=== The task ===
Copy the entries below exactly; any picture among them should be left out.

--- Records provided Enclosed Below ---

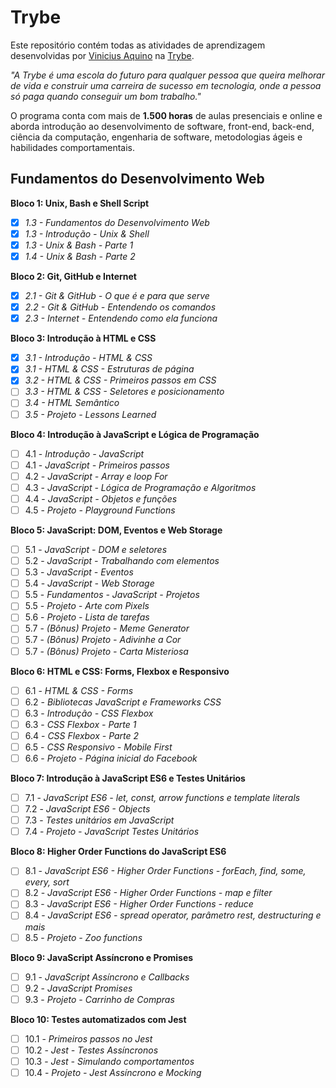 # Trybe

Este repositório contém todas as atividades de aprendizagem desenvolvidas por [Vinicius Aquino](https://github.com/CandidoVinii) na [Trybe](https://www.betrybe.com/).

*"A Trybe é uma escola do futuro para qualquer pessoa que queira melhorar de vida e construir uma carreira de sucesso em tecnologia, onde a pessoa só paga quando conseguir um bom trabalho."*

O programa conta com mais de **1.500 horas** de aulas presenciais e online e aborda introdução ao desenvolvimento de software, front-end, back-end, ciência da computação, engenharia de software, metodologias ágeis e habilidades comportamentais.

## Fundamentos do Desenvolvimento Web
**Bloco 1: Unix, Bash e Shell Script**
- [x] *1.3 - Fundamentos do Desenvolvimento Web*
- [x]  *1.3 - Introdução - Unix & Shell*
- [x]  *1.3 - Unix & Bash - Parte 1*
- [x]  *1.4 - Unix & Bash - Parte 2*

**Bloco 2: Git, GitHub e Internet**
- [x]  *2.1 - Git & GitHub - O que é e para que serve*
- [x] *2.2 - Git & GitHub - Entendendo os comandos*
- [x]  *2.3 - Internet - Entendendo como ela funciona*
 
**Bloco 3: Introdução à HTML e CSS**
- [x]  *3.1 - Introdução - HTML & CSS*
- [x]  *3.1 - HTML & CSS - Estruturas de página*
- [x]  *3.2 - HTML & CSS - Primeiros passos em CSS*
- [ ]  *3.3 - HTML & CSS - Seletores e posicionamento*
- [ ]  *3.4 - HTML Semântico*
- [ ]  *3.5 - Projeto - Lessons Learned*
 
**Bloco 4: Introdução à JavaScript e Lógica de Programação**
- [ ]  4.1 - *Introdução - JavaScript*
- [ ] 4.1 - *JavaScript - Primeiros passos*
- [ ]  4.2 - *JavaScript - Array e loop For*
- [ ]  4.3 - *JavaScript - Lógica de Programação e Algoritmos*
- [ ]  4.4 - *JavaScript - Objetos e funções*
- [ ]  4.5 - *Projeto - Playground Functions*
 
**Bloco 5: JavaScript: DOM, Eventos e Web Storage**
- [ ]  5.1 - *JavaScript - DOM e seletores*
- [ ]  5.2 - *JavaScript - Trabalhando com elementos*
- [ ]  5.3 - *JavaScript - Eventos*
- [ ]  5.4 - *JavaScript - Web Storage*
- [ ]  5.5 - *Fundamentos - JavaScript - Projetos*
- [ ]  5.5 - *Projeto - Arte com Pixels*
- [ ]  5.6 - *Projeto - Lista de tarefas*
- [ ]  5.7 - *(Bônus) Projeto - Meme Generator*
- [ ]  5.7 - *(Bônus) Projeto - Adivinhe a Cor*
- [ ]  5.7 - *(Bônus) Projeto - Carta Misteriosa*
 
**Bloco 6: HTML e CSS: Forms, Flexbox e Responsivo**
- [ ] 6.1 - *HTML & CSS - Forms*
- [ ]  6.2 - *Bibliotecas JavaScript e Frameworks CSS*
- [ ]  6.3 - *Introdução - CSS Flexbox*
- [ ]  6.3 - *CSS Flexbox - Parte 1*
- [ ]  6.4 - *CSS Flexbox - Parte 2*
- [ ]  6.5 - *CSS Responsivo - Mobile First*
- [ ]  6.6 - *Projeto - Página inicial do Facebook*
 
**Bloco 7: Introdução à JavaScript ES6 e Testes Unitários**
- [ ]  7.1 - *JavaScript ES6 - let, const, arrow functions e template literals*
- [ ]  7.2 - *JavaScript ES6 - Objects*
- [ ]  7.3 - *Testes unitários em JavaScript*
- [ ]  7.4 - *Projeto - JavaScript Testes Unitários*
 
**Bloco 8: Higher Order Functions do JavaScript ES6**
- [ ]  8.1 - *JavaScript ES6 - Higher Order Functions - forEach, find, some, every, sort*
- [ ]  8.2 - *JavaScript ES6 - Higher Order Functions - map e filter*
- [ ]  8.3 - *JavaScript ES6 - Higher Order Functions - reduce*
- [ ]  8.4 - *JavaScript ES6 - spread operator, parâmetro rest, destructuring e mais*
- [ ]  8.5 - *Projeto - Zoo functions*
 
**Bloco 9: JavaScript Assíncrono e Promises**
- [ ]  9.1 - *JavaScript Assíncrono e Callbacks*
- [ ]  9.2 - *JavaScript Promises*
- [ ]  9.3 - *Projeto - Carrinho de Compras*
 
**Bloco 10: Testes automatizados com Jest**
- [ ]  10.1 - *Primeiros passos no Jest*
- [ ]  10.2 - *Jest - Testes Assíncronos*
- [ ]  10.3 - *Jest - Simulando comportamentos*
- [ ]  10.4 - *Projeto - Jest Assíncrono e Mocking*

--- End of Enclosed Records provided ---

=== Exercise output ===
 # Trybe

Este repositório contém todas as atividades de aprendizagem desenvolvidas por [Vinicius Aquino](https://github.com/CandidoVinii) na [Trybe](https://www.betrybe.com/).

*"A Trybe é uma escola do futuro para qualquer pessoa que queira melhorar de vida e construir uma carreira de sucesso em tecnologia, onde a pessoa só paga quando conseguir um bom trabalho."*

O programa conta com mais de **1.500 horas** de aulas presenciais e online e aborda introdução ao desenvolvimento de software, front-end, back-end, ciência da computação, engenharia de software, metodologias ágeis e habilidades comportamentais.

## Fundamentos do Desenvolvimento Web
**Bloco 1: Unix, Bash e Shell Script**
- [x] *1.3 - Fundamentos do Desenvolvimento Web*
- [x]  *1.3 - Introdução - Unix & Shell*
- [x]  *1.3 - Unix & Bash - Parte 1*
- [x]  *1.4 - Unix & Bash - Parte 2*

**Bloco 2: Git, GitHub e Internet**
- [x]  *2.1 - Git & GitHub - O que é e para que serve*
- [x] *2.2 - Git & GitHub - Entendendo os comandos*
- [x]  *2.3 - Internet - Entendendo como ela funciona*
 
**Bloco 3: Introdução à HTML e CSS**
- [x]  *3.1 - Introdução - HTML & CSS*
- [x]  *3.1 - HTML & CSS - Estruturas de página*
- [x]  *3.2 - HTML & CSS - Primeiros passos em CSS*
- [ ]  *3.3 - HTML & CSS - Seletores e posicionamento*
- [ ]  *3.4 - HTML Semântico*
- [ ]  *3.5 - Projeto - Lessons Learned*
 
**Bloco 4: Introdução à JavaScript e Lógica de Programação**
- [ ]  4.1 - *Introdução - JavaScript*
- [ ] 4.1 - *JavaScript - Primeiros passos*
- [ ]  4.2 - *JavaScript - Array e loop For*
- [ ]  4.3 - *JavaScript - Lógica de Programação e Algoritmos*
- [ ]  4.4 - *JavaScript - Objetos e funções*
- [ ]  4.5 - *Projeto - Playground Functions*
 
**Bloco 5: JavaScript: DOM, Eventos e Web Storage**
- [ ]  5.1 - *JavaScript - DOM e seletores*
- [ ]  5.2 - *JavaScript - Trabalhando com elementos*
- [ ]  5.3 - *JavaScript - Eventos*
- [ ]  5.4 - *JavaScript - Web Storage*
- [ ]  5.5 - *Fundamentos - JavaScript - Projetos*
- [ ]  5.5 - *Projeto - Arte com Pixels*
- [ ]  5.6 - *Projeto - Lista de tarefas*
- [ ]  5.7 - *(Bônus) Projeto - Meme Generator*
- [ ]  5.7 - *(Bônus) Projeto - Adivinhe a Cor*
- [ ]  5.7 - *(Bônus) Projeto - Carta Misteriosa*
 
**Bloco 6: HTML e CSS: Forms, Flexbox e Responsivo**
- [ ] 6.1 - *HTML & CSS - Forms*
- [ ]  6.2 - *Bibliotecas JavaScript e Frameworks CSS*
- [ ]  6.3 - *Introdução - CSS Flexbox*
- [ ]  6.3 - *CSS Flexbox - Parte 1*
- [ ]  6.4 - *CSS Flexbox - Parte 2*
- [ ]  6.5 - *CSS Responsivo - Mobile First*
- [ ]  6.6 - *Projeto - Página inicial do Facebook*
 
**Bloco 7: Introdução à JavaScript ES6 e Testes Unitários**
- [ ]  7.1 - *JavaScript ES6 - let, const, arrow functions e template literals*
- [ ]  7.2 - *JavaScript ES6 - Objects*
- [ ]  7.3 - *Testes unitários em JavaScript*
- [ ]  7.4 - *Projeto - JavaScript Testes Unitários*
 
**Bloco 8: Higher Order Functions do JavaScript ES6**
- [ ]  8.1 - *JavaScript ES6 - Higher Order Functions - forEach, find, some, every, sort*
- [ ]  8.2 - *JavaScript ES6 - Higher Order Functions - map e filter*
- [ ]  8.3 - *JavaScript ES6 - Higher Order Functions - reduce*
- [ ]  8.4 - *JavaScript ES6 - spread operator, parâmetro rest, destructuring e mais*
- [ ]  8.5 - *Projeto - Zoo functions*
 
**Bloco 9: JavaScript Assíncrono e Promises**
- [ ]  9.1 - *JavaScript Assíncrono e Callbacks*
- [ ]  9.2 - *JavaScript Promises*
- [ ]  9.3 - *Projeto - Carrinho de Compras*
 
**Bloco 10: Testes automatizados com Jest**
- [ ]  10.1 - *Primeiros passos no Jest*
- [ ]  10.2 - *Jest - Testes Assíncronos*
- [ ]  10.3 - *Jest - Simulando comportamentos*
- [ ]  10.4 - *Projeto - Jest Assíncrono e Mocking*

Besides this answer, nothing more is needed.